On January 23 in Davos kicks off 48-th annual world economic forum (WEF). Traditionally, in the Swiss city will gather politicians, leaders, heads of major corporations and other influential representatives of the world community. For example, Emmanuel macron, will participate in a new role. If he had previously represented his country as Minister of economy, now as President. However, attention will be drawn to the other person. It is expected that the forum will make Donald trump a report about the historic tax reform of the United States. In addition, for the first time the WEF, all seven of his co-chairmen will be women. In particular, among them, the head of the International monetary Fund (IMF) Christine Lagarde.
Meanwhile, in anticipation of the beginning of work of the WEF experts unveiled a traditional report on global risks that await us in 2018.
One of the main potential hazards the authors of the document called the hunger. According to them, a sudden crop failure or natural disaster can lead to a crisis on a global scale. Moreover, with a concomitant jump in the price of food. Food shortage in one country could quickly destabilize the situation in neighboring.
In particular, a high risk of shortage of fish in the future. The fact that currently a third of all consumed fish caught illegally.

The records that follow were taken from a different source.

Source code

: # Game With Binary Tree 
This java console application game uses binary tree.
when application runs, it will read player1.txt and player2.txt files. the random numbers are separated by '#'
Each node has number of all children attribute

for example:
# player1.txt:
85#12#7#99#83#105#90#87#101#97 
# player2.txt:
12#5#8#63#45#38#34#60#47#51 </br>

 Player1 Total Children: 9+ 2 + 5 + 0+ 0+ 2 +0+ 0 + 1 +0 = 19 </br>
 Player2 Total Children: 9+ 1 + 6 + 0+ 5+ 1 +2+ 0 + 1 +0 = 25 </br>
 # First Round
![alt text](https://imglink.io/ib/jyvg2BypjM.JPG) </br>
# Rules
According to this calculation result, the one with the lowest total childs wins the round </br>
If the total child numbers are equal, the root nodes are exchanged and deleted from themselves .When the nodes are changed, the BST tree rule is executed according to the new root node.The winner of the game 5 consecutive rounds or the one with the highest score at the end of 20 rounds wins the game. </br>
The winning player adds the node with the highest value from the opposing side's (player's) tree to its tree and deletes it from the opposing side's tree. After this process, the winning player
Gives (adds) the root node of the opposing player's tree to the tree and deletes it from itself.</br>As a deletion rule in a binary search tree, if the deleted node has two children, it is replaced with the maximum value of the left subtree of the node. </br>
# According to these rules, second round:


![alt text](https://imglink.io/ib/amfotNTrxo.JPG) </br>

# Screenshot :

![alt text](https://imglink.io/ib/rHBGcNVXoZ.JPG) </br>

Poachers are increasingly using high technology for its production. The consequences of weak control over this area can be catastrophic.

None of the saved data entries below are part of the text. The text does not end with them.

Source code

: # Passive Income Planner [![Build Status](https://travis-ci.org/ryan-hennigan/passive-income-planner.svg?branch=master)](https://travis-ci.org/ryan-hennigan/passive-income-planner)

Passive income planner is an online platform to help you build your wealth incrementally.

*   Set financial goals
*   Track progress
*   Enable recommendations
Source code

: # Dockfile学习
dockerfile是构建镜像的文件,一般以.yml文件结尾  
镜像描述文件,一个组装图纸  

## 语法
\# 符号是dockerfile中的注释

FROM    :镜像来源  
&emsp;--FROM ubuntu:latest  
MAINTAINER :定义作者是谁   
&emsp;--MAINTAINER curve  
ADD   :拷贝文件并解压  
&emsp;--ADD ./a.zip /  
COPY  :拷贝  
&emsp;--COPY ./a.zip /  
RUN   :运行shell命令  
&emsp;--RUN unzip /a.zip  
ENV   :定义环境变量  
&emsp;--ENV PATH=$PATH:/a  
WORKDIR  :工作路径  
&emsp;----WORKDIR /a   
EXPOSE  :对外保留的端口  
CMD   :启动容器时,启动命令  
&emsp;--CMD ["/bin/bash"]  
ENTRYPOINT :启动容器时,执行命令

However, the WEF experts saw advantages in the global economy. According to their data, the recession ended in: stocks rose in 2017 by a two-digit value. In addition, according to the IMF, last year, global GDP growth will reach 3.6%. A year earlier it reached 3.2%.
However, any minor correction in the market hurt the countries where the share of owners of financial instruments is great. First of all we are talking about the US and the UK. And financial disasters can be triggered by cyber attacks, which are now distributed worldwide. The result will be panic among the population. And if a crisis 2007-2008 it managed to extinguish through the infusion of public funds in a way to reassure the population won’t work.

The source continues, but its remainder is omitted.